One-third of the population in the UK and worldwide struggle with chronic pain. Entraining brain alpha activity through non-invasive visual stimulation has been shown to reduce experimental pain in healthy volunteers. Neural oscillations entrainment offers a potential non-invasive and non-pharmacological intervention for patients with chronic pain, which can be delivered in the home setting and has the potential to reduce use of medications. However, evidence supporting its use in patients with chronic pain is lacking.
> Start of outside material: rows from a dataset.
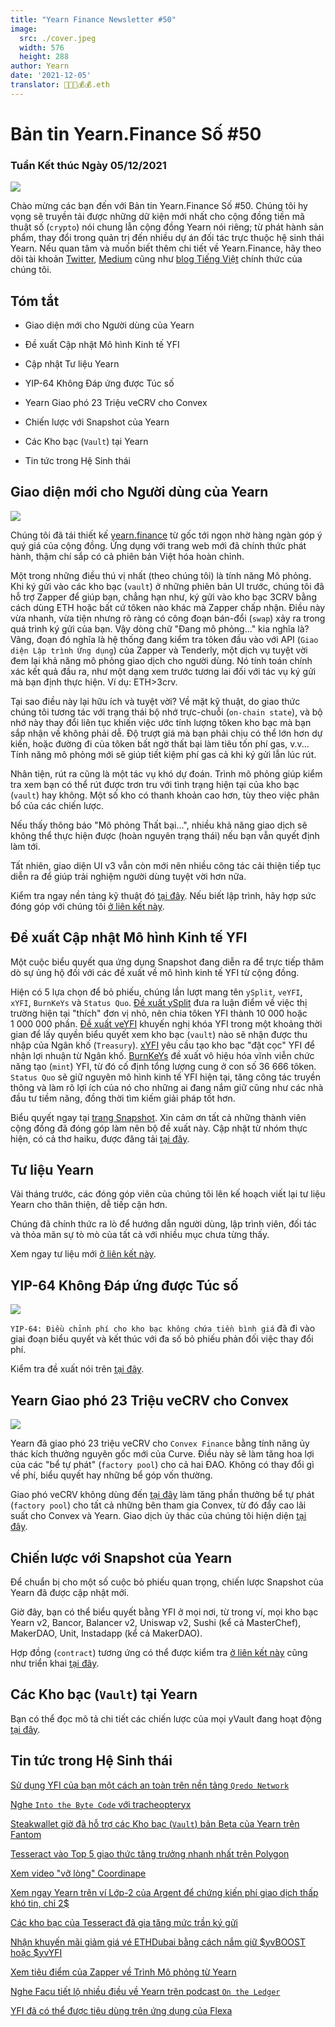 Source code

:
 ```yaml
---
title: "Yearn Finance Newsletter #50"
image:
  src: ./cover.jpeg
  width: 576
  height: 288
author: Yearn
date: '2021-12-05'
translator: 🤖💵💵💰💰.eth
---
```


# Bản tin Yearn.Finance Số #50

### Tuần Kết thúc Ngày 05/12/2021

![](/_posts/_newsletters/Yearn-Finance-Newsletter-50/cover.jpeg?w=880&h=440)

Chào mừng các bạn đến với Bản tin Yearn.Finance Số #50. Chúng tôi hy vọng sẽ truyền tải được những dữ kiện mới nhất cho cộng đồng tiền mã thuật số (`crypto`) nói chung lẫn cộng đồng Yearn nói riêng; từ phát hành sản phẩm, thay đổi trong quản trị đến nhiều dự án đối tác trực thuộc hệ sinh thái Yearn. Nếu quan tâm và muốn biết thêm chi tiết về Yearn.Finance, hãy theo dõi tài khoản [Twitter](https://twitter.com/iearnfinance), [Medium](https://medium.com/iearn) cũng như [blog Tiếng Việt](https://vietnamese.blog.yearn.finance/) chính thức của chúng tôi.

## Tóm tắt

- Giao diện mới cho Người dùng của Yearn

- Đề xuất Cập nhật Mô hình Kinh tế YFI

- Cập nhật Tư liệu Yearn

- YIP-64 Không Đáp ứng được Túc số

- Yearn Giao phó 23&nbsp;Triệu veCRV cho Convex

- Chiến lược với Snapshot của Yearn

- Các Kho bạc (`Vault`) tại Yearn

- Tin tức trong Hệ Sinh thái


## Giao diện mới cho Người dùng của Yearn

![](/_posts/_newsletters/Yearn-Finance-Newsletter-50/image2.jpg?w=1024&h=1024)

Chúng tôi đã tái thiết kế [yearn.finance](https://yearn.finance/) từ gốc tới ngọn nhờ hàng ngàn góp ý quý giá của cộng đồng. Ứng dụng với trang web mới đã chính thức phát hành, thậm chí sắp có cả phiên bản Việt hóa hoàn chỉnh. 

Một trong những điều thú vị nhất (theo chúng tôi) là tính năng Mô phỏng. Khi ký gửi vào các kho bạc (`vault`) ở những phiên bản UI trước, chúng tôi đã hỗ trợ Zapper để giúp bạn, chẳng hạn như, ký gửi vào kho bạc 3CRV bằng cách dùng ETH hoặc bất cứ tôken nào khác mà Zapper chấp nhận. Điều này vừa nhanh, vừa tiện nhưng rõ ràng có công đoạn bán-đổi (`swap`) xảy ra trong quá trình ký gửi của bạn. Vậy dòng chữ "Đang mô phỏng..." kia nghĩa là? Vâng, đoạn đó nghĩa là hệ thống đang kiểm tra tôken đầu vào với API (`Giao diện Lập trình Ứng dụng`) của Zapper và Tenderly, một dịch vụ tuyệt vời đem lại khả năng mô phỏng giao dịch cho người dùng. Nó tính toán chính xác kết quả đầu ra, như một dạng xem trước tương lai đối với tác vụ ký gửi mà bạn định thực hiện. Ví dụ: ETH>3crv. 

Tại sao điều này lại hữu ích và tuyệt vời? Về mặt kỹ thuật, do giao thức chúng tôi tương tác với trạng thái bộ nhớ trực-chuỗi (`on-chain state`), và bộ nhớ này thay đổi liên tục khiến việc ước tính lượng tôken kho bạc mà bạn sắp nhận về không phải dễ. Độ trượt giá mà bạn phải chịu có thể lớn hơn dự kiến, hoặc đường đi của tôken bất ngờ thất bại làm tiêu tốn phí gas, v.v... Tính năng mô phỏng mới sẽ giúp tiết kiệm phí gas cả khi ký gửi lẫn lúc rút.

Nhân tiện, rút ra cũng là một tác vụ khó dự đoán. Trình mô phỏng giúp kiểm tra xem bạn có thể rút được trơn tru với tình trạng hiện tại của kho bạc (`vault`) hay không. Một số kho có thanh khoản cao hơn, tùy theo việc phân bổ của các chiến lược.

Nếu thấy thông báo "Mô phỏng Thất bại...", nhiều khả năng giao dịch sẽ không thể thực hiện được (hoàn nguyên trạng thái) nếu bạn vẫn quyết định làm tới.

Tất nhiên, giao diện UI v3 vẫn còn mới nên nhiều công tác cải thiện tiếp tục diễn ra để giúp trải nghiệm người dùng tuyệt vời hơn nữa.

Kiểm tra ngay nền tảng kỹ thuật đó [tại đây](https://medium.com/iearn/yearn-ui-v3-0-a194355bdb1f). Nếu biết lập trình, hãy hợp sức đóng góp với chúng tôi [ở liên kết này](https://github.com/yearn/yearn-finance-v3).

## Đề xuất Cập nhật Mô hình Kinh tế YFI

Một cuộc biểu quyết qua ứng dụng Snapshot đang diễn ra để trực tiếp thăm dò sự ủng hộ đối với các đề xuất về mô hình kinh tế YFI từ cộng đồng.

Hiện có 5 lựa chọn để bỏ phiếu, chúng lần lượt mang tên `ySplit`, `veYFI`, `xYFI`, `BurnKeYs` và `Status Quo`. [Đề xuất ySplit](https://docs.google.com/document/d/1dAWTkS_ZsXNy7mKKjOFUjILSlLsLz9KhGfLrwVu0GUg/edit) đưa ra luận điểm về việc thị trường hiện tại "thích" đơn vị nhỏ, nên chia tôken YFI thành 10&nbsp;000 hoặc 1&nbsp;000&nbsp;000 phần. [Đề xuất veYFI](https://docs.google.com/document/d/1hoi-IVccOB6iUJYzuApVbyjbQBx8-M0UuzZosb9wlWM/edit) khuyến nghị khóa YFI trong một khoảng thời gian để lấy quyền biểu quyết xem kho bạc (`vault`) nào sẽ nhận được thu nhập của Ngân khố (`Treasury`). [xYFI](https://docs.google.com/document/d/1ev16BXu3bDC8zMSBvHmxMWIeD82ptZck6SJAO5frV5g/edit) yêu cầu tạo kho bạc "đặt cọc" YFI để nhận lợi nhuận từ Ngân khố. [BurnKeYs](https://docs.google.com/document/d/1BqmRsfdfCIaCtNZULdhKqUJzpKdaHE1XOGQlVp2nuSc/edit) đề xuất vô hiệu hóa vĩnh viễn chức năng tạo (`mint`) YFI, từ đó cố định tổng lượng cung ở con số 36&nbsp;666 tôken. `Status Quo` sẽ giữ nguyên mô hình kinh tế YFI hiện tại, tăng công tác truyền thông và làm rõ lợi ích của nó cho những ai đang nắm giữ cũng như các nhà đầu tư tiềm năng, đồng thời tìm kiếm giải pháp tốt hơn.

Biểu quyết ngay tại [trang Snapshot](https://yearn.snapshot.page/#/proposal/0x783cb3d57dd59b2827f6a42967375f06504cc947ebaa3c0e495c7b29ffd47aea). Xin cảm ơn tất cả những thành viên cộng đồng đã đóng góp làm nên bộ đề xuất này. Cập nhật từ nhóm thực hiện, có cả thơ haiku, được đăng tải [tại đây](https://docs.google.com/document/d/1-YEfXqXgTm-qzhPRUKs5allfX1XqYUOYwr_49FApnLU/edit).

## Tư liệu Yearn

Vài tháng trước, các đóng góp viên của chúng tôi lên kế hoạch viết lại tư liệu Yearn cho thân thiện, dễ tiếp cận hơn.

Chúng đã chính thức ra lò để hướng dẫn người dùng, lập trình viên, đối tác và thỏa mãn sự tò mò của tất cả với nhiều mục chưa từng thấy.

Xem ngay tư liệu mới [ở liên kết này](https://docs.yearn.finance/).

## YIP-64 Không Đáp ứng được Túc số

![](/_posts/_newsletters/Yearn-Finance-Newsletter-50/image3.jpg?w=1100&h=759)

`YIP-64: Điều chỉnh phí cho kho bạc không chứa tiền bình giá` đã đi vào giai đoạn biểu quyết và kết thúc với đa số bỏ phiếu phản đối việc thay đổi phí.

Kiểm tra đề xuất nói trên [tại đây](https://snapshot.org/#/ybaby.eth/proposal/0xfe7296601d199b89a8aa53f95d6243ef935d736bea2f13109979d8d5098017d2).

## Yearn Giao phó 23&nbsp;Triệu veCRV cho Convex

![](/_posts/_newsletters/Yearn-Finance-Newsletter-50/image4.jpg?w=873&h=615)

Yearn đã giao phó 23&nbsp;triệu veCRV cho `Convex Finance` bằng tính năng ủy thác kích thưởng nguyên gốc mới của Curve. Điều này sẽ làm tăng hoa lợi của các "bể tự phát" (`factory pool`) cho cả hai ĐAO. Không có thay đổi gì về phí, biểu quyết hay những bể góp vốn thường.

Giao phó veCRV không dùng đến [tại đây](https://convex-boost-delegation.vercel.app/) làm tăng phần thưởng bể tự phát (`factory pool`) cho tất cả những bên tham gia Convex, từ đó đẩy cao lãi suất cho Convex và Yearn. Giao dịch ủy thác của chúng tôi hiện diện [tại đây](https://etherscan.io/tx/0x4734c879b23c678cb97ba90591e16a14f1f7a2e0a7d71bfa67d2e7bb5d718e5f).

## Chiến lược với Snapshot của Yearn

Để chuẩn bị cho một số cuộc bỏ phiếu quan trọng, chiến lược Snapshot của Yearn đã được cập nhật mới.

Giờ đây, bạn có thể biểu quyết bằng YFI ở mọi nơi, từ trong ví, mọi kho bạc Yearn v2, Bancor, Balancer v2, Uniswap v2, Sushi (kể cả  MasterChef), MakerDAO, Unit, Instadapp (kể cả  MakerDAO).

Hợp đồng (`contract`) tương ứng có thể được kiểm tra [ở liên kết này](https://github.com/yearn/snapshot-strategy) cũng như triển khai [tại đây](https://etherscan.io/address/0xA79e803FffE9DA37477ddaFD7C6F3dbDCa1C566C#code).

## Các Kho bạc (`Vault`) tại Yearn

Bạn có thể đọc mô tả chi tiết các chiến lược của mọi yVault đang hoạt động [tại đây](https://medium.com/yearn-state-of-the-vaults/the-vaults-at-yearn-9237905ffed3).

## Tin tức trong Hệ Sinh thái

[Sử dụng YFI của bạn một cách an toàn trên nền tảng `Qredo Network`](https://twitter.com/QredoNetwork/status/1461031928564436994)

[Nghe `Into the Byte Code` với tracheopteryx](https://twitter.com/benmercerdev/status/1464347991674863626?s=21)

[Steakwallet giờ đã hỗ trợ các Kho bạc (`Vault`) bản Beta của Yearn trên Fantom](https://twitter.com/steakwallet/status/1463623834389602311?s=21)

[Tesseract vào Top&nbsp;5 giao thức tăng trưởng nhanh nhất trên Polygon](https://twitter.com/marketducky/status/1461734313636945926?s=21)

[Xem video "vỡ lòng" Coordinape](https://twitter.com/coordinape/status/1460591450413015043?s=21)

[Xem ngay Yearn trên ví Lớp-2 của Argent để chứng kiến phí giao dịch thấp khó tin, chỉ 2$](https://twitter.com/argentHQ/status/1468934923264401419)

[Các kho bạc của Tesseract đã gia tăng mức trần ký gửi](https://twitter.com/tesseract_fi/status/1468217220966801413)

[Nhận khuyến mãi giảm giá vé ETHDubai bằng cách nắm giữ $yvBOOST hoặc $yvYFI](https://twitter.com/ETHDubaiConf/status/1467068791456923648)

[Xem tiêu điểm của Zapper về Trình Mô phỏng từ Yearn](https://twitter.com/zapper_fi/status/1466447565302517765)

[Nghe Facu tiết lộ nhiều điều về Yearn trên podcast `On the Ledger`](https://twitter.com/Ledger/status/1465678701635506185)

[YFI đã có thể được tiêu dùng trên ứng dụng của Flexa](https://twitter.com/FlexaHQ/status/1469092114038415364)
This study explores whether a) alpha entrainment increase alpha power in patients and b) whether this increase in alpha correlates with analgesia.28 patients with chronic pain sat in a comfortable position and underwent 4-minute visual stimulation using customised goggles at 10 Hz (alpha) and 7 Hz (control) frequency blocks in a randomised cross-over design. 64-channel Electroencephalography (EEG) and 11-point Numeric Rating Scale (NRS) pain intensity and pain unpleasantness scores were recorded before and after stimulation.EEG analysis revealed frontal alpha power was significantly higher when stimulating at 10 Hz when compared to 7 Hz. There was a significant positive correlation between increased frontal alpha and reduction in pain intensity (r=0.33, p<0.05) and pain unpleasantness (r=0.40, p<0.05) in the 10 Hz block.This study provides the first proof of concept that changes in alpha power resulting from entrainment correlate with an analgesic response in patients with chronic pain. Further studies are warranted to investigate dose-response parameters and equivalence to analgesia provided by medications.